The new year got off to an auspicious start yesterday morning. Almost the first words I heard, after tuning in to Farming Today on BBC Radio Four, were “swan guru”. Outside, it was still the dark before dawn, but I resolved, with new year vim, to go in search of my very own swan guru.
I was not listening to the radio with sufficient attention to learn whether a swan guru was, on the one hand, a human being possessed of breathtaking insight into swans or, on the other, a swan possessed of breathtaking spiritual insight which could act as my teacher and guide. But I knew which one I preferred, and it wasn’t the human being. And so, as the first light of the new year spread across the sky, like a patient etherised upon a table, I set out for Nameless Pond, in search of a swan.
As I lolloped towards the pond, I recalled the popular Hooting Yard series Notable Authors Sitting On Swans, which featured photographs of notable authors sitting on swans. The swan upon which the infant Raymond Roussel sat, for example – was it a mere swan, or was it the writer’s swan guru? I did not suppose I would ever know the answer to that question, but just posing it made me all the keener to lay claim to my own swan guru.
Standing at the edge of Nameless Pond, on which several sprightly and savage new year swans were scudding, I tried to determine which one would be the perfect spiritual teacher. But then I was struck by two thoughts. One, I am extremely myopic. Two, I am ornithologically ignorant. If I were to pick a particular swan, here and now, as my guru, would I be able to recognise that swan on subsequent visits to Nameless Pond? I had to concede that this seemed unlikely. In my world, a swan is a swan is a swan. Well then, that being so, why not choose the swan nearest at hand as my guru? Next time I came here, the nearest swan might well be an entirely different swan, but did that really matter, so long as I received from it the spiritual succour I sought?

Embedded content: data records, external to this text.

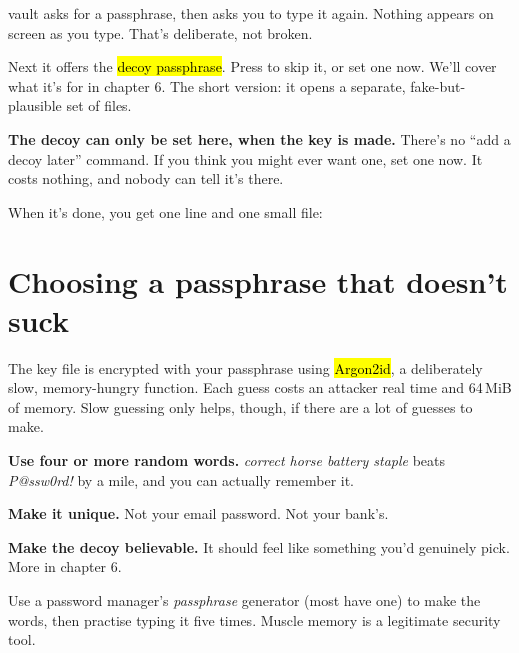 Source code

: \documentclass[10pt,oneside,openany]{book}
\begin{document}
vault asks for a passphrase, then asks you to type it again. Nothing appears
on screen as you type. That's deliberate, not broken.


Next it offers the \hl{decoy passphrase}. Press  to skip it, or
set one now. We'll cover what it's for in chapter 6. The short version: it
opens a separate, fake-but-plausible set of files.


\begin{headsup}
\textbf{The decoy can only be set here, when the key is made.} There's no
``add a decoy later'' command. If you think you might ever want one, set one
now. It costs nothing, and nobody can tell it's there.
\end{headsup}

When it's done, you get one line and one small file:


\section{Choosing a passphrase that doesn't suck}

The key file is encrypted with your passphrase using \hl{Argon2id}, a
deliberately slow, memory-hungry function. Each guess costs an attacker real
time and 64\,MiB of memory. Slow guessing only helps, though, if there are a lot
of guesses to make.

\begin{checks}
  \item \textbf{Use four or more random words.} \emph{correct horse battery
        staple} beats \emph{P@ssw0rd!} by a mile, and you can actually remember it.
  \item \textbf{Make it unique.} Not your email password. Not your bank's.
  \item \textbf{Make the decoy believable.} It should feel like something
        you'd genuinely pick. More in chapter 6.
\end{checks}

\begin{quickwin}
Use a password manager's \emph{passphrase} generator (most have one) to make
the words, then practise typing it five times. Muscle memory is a legitimate
security tool.
\end{quickwin}
\end{document}
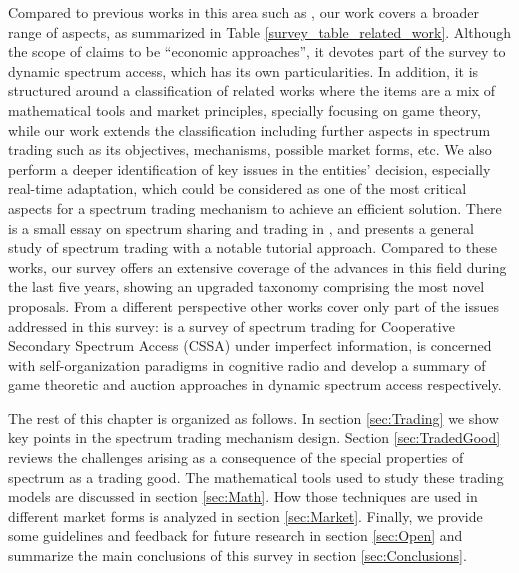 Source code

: Compared to previous works in this area such as \cite{ref:Maharjan2011,ref:Niyato2008_Spec,ref:Hossain2009,ref:Huang2013,ref:Zhang2013,ref:Akkara2011,ref:Zhang2012}, our work covers a broader range of aspects, as summarized in Table \ref{survey_table_related_work}.
Although the scope of \cite{ref:Maharjan2011} claims to be ``economic approaches'', it devotes part of the survey to dynamic spectrum access, which has its own particularities. 
In addition, it is structured around a classification of related works where the items are a mix of mathematical tools and market principles, specially focusing on game theory, while our work extends the classification including further aspects in spectrum trading such as its objectives, mechanisms, possible market forms, etc. 
We also perform a deeper identification of key issues in the entities' decision, especially real-time adaptation, which could be considered as one of the most critical aspects for a spectrum trading mechanism to achieve an efficient solution. 
There is a small essay on spectrum sharing and trading in \cite{ref:Niyato2008_Spec}, and \cite{ref:Hossain2009} presents a general study of spectrum trading with a notable tutorial approach. 
Compared to these works, our survey offers an extensive coverage of the advances in this field during the last five years, showing an upgraded taxonomy comprising the most novel proposals. 
From a different perspective other works cover only part of the issues addressed in this survey: \cite{ref:Huang2013} is a survey of spectrum trading for Cooperative Secondary Spectrum Access (CSSA) under imperfect information, \cite{ref:Zhang2013} is concerned with self-organization paradigms in cognitive radio and \cite{ref:Akkara2011,ref:Zhang2012} develop a summary of game theoretic and auction approaches in dynamic spectrum access respectively. 

The rest of this chapter is organized as follows. In section \ref{sec:Trading} we show key points in the spectrum trading mechanism design. Section \ref{sec:TradedGood} reviews the challenges arising as a consequence of the special properties of spectrum as a trading good. The mathematical tools used to study these trading models are discussed in section \ref{sec:Math}. How those techniques are used in different market forms is analyzed in section \ref{sec:Market}. Finally, we provide some guidelines and feedback for future research in section \ref{sec:Open} and summarize the main conclusions of this survey in section \ref{sec:Conclusions}.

Convinced that I had hit upon an effective method of mitigating my myopia and ornithological ignorance, I fixed my gaze upon the nearest swan. The next couple of minutes would prove critical. I had to lay myself open, fully receptive to whatever spiritual wisdom the swan saw fit to impart to me. The better to accomplish this, I gawped, open-mouthed, dribbling slightly, like a dim-witted child. I tried to empty my brain of all conscious thought, and I succeeded so well that I toppled over, having forgotten how to stand upright. Sprawled in the pondside mud, I sensed a terrifying inrush of what I can only describe as swanness or swanosity. It surged through me, magnificently.
I stood up, dusted myself down, bid adieu to my swan guru with a wave of my hand, and set off for home. Woe betide anybody I met along the way. With one thwack of my wing, I would break their arm.
As a disgraced former didgeridoo-wielding TV presenter once said, when things went disastrously wrong during a Buddhist-themed interlude in an episode of Animal Hospital, “Tie me swan guru down, sport”.